Um die Wehen noch etwas anzukurbeln wurde vorgeschlagen, dass man mir schnell nen Katheter legt, um die Blase zu entleeren, also keinen bleibenden

Mir war das mittlerweile recht egal, denn die Wehen wurden wieder ziemlich böse. Irgendwas drückte im Becken. Die Hebammenschülerin katheterisierte mich (musste das noch lernen, hat es aber gut gemacht

) und irgendwann kam dann auch mein Schatz wieder. Es war so gegen halb 4 etwa. Er meinte, dass er noch tanken musste, die Tankstelle bei der er war, aber erst um 4 aufmacht (also auf ist sie immer, aber die Tanksäulen sind nicht immer an). Als er dann aber dem Typen erklärt hat, dass er in die Klinik zu seiner Frau muss, die grad ein Kind bekommt, war der so nett und hat schonmal eher auf gemacht

Also endlich war mein Schatz wieder da

Ich zitterte irgendwie seltsam am Oberkörper. So als wäre mir kalt, war es aber nicht.
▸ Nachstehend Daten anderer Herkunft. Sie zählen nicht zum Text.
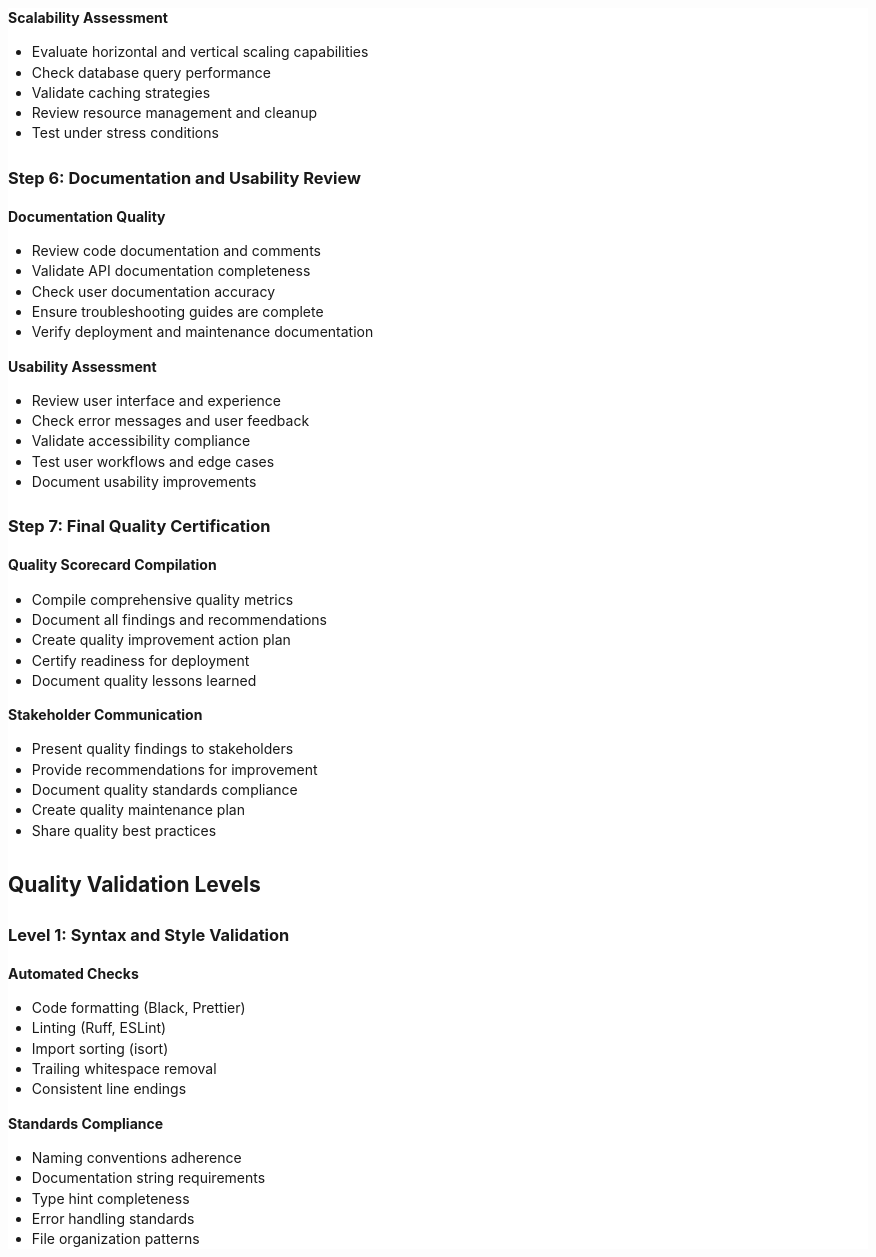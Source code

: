 **Scalability Assessment**
- Evaluate horizontal and vertical scaling capabilities
- Check database query performance
- Validate caching strategies
- Review resource management and cleanup
- Test under stress conditions

### Step 6: Documentation and Usability Review
**Documentation Quality**
- Review code documentation and comments
- Validate API documentation completeness
- Check user documentation accuracy
- Ensure troubleshooting guides are complete
- Verify deployment and maintenance documentation

**Usability Assessment**
- Review user interface and experience
- Check error messages and user feedback
- Validate accessibility compliance
- Test user workflows and edge cases
- Document usability improvements

### Step 7: Final Quality Certification
**Quality Scorecard Compilation**
- Compile comprehensive quality metrics
- Document all findings and recommendations
- Create quality improvement action plan
- Certify readiness for deployment
- Document quality lessons learned

**Stakeholder Communication**
- Present quality findings to stakeholders
- Provide recommendations for improvement
- Document quality standards compliance
- Create quality maintenance plan
- Share quality best practices

## Quality Validation Levels

### Level 1: Syntax and Style Validation
**Automated Checks**
- Code formatting (Black, Prettier)
- Linting (Ruff, ESLint)
- Import sorting (isort)
- Trailing whitespace removal
- Consistent line endings

**Standards Compliance**
- Naming conventions adherence
- Documentation string requirements
- Type hint completeness
- Error handling standards
- File organization patterns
Die Schülerin meinte, das käme von der PDA. War echt nervig, weil ich nicht still halten konnte. Nur mit wirklich gaaaanz viel Konzentration konnte ich das abstellen und irgendwann ging es dann ganz weg. Musste auch immer aufstoßen irgendwie in dieser Phase. War echt seltsam Wehen zu veratmen (der Druck im Becken tat saumäßig weh, ich möchte nicht wissen wie das ohne PDA gewesen wäre!) und nebenbei zu rülpsen

Leider gingen die Herztöne der Kleinen unter den Wehen immer wieder runter. Also bekam ich ein wehenhemmendes Mittel, damit sie sich erholen kann um danach mit einem wehenfördernden Mittel alles etwas voran zu treiben, um die Kleine zu entlasten.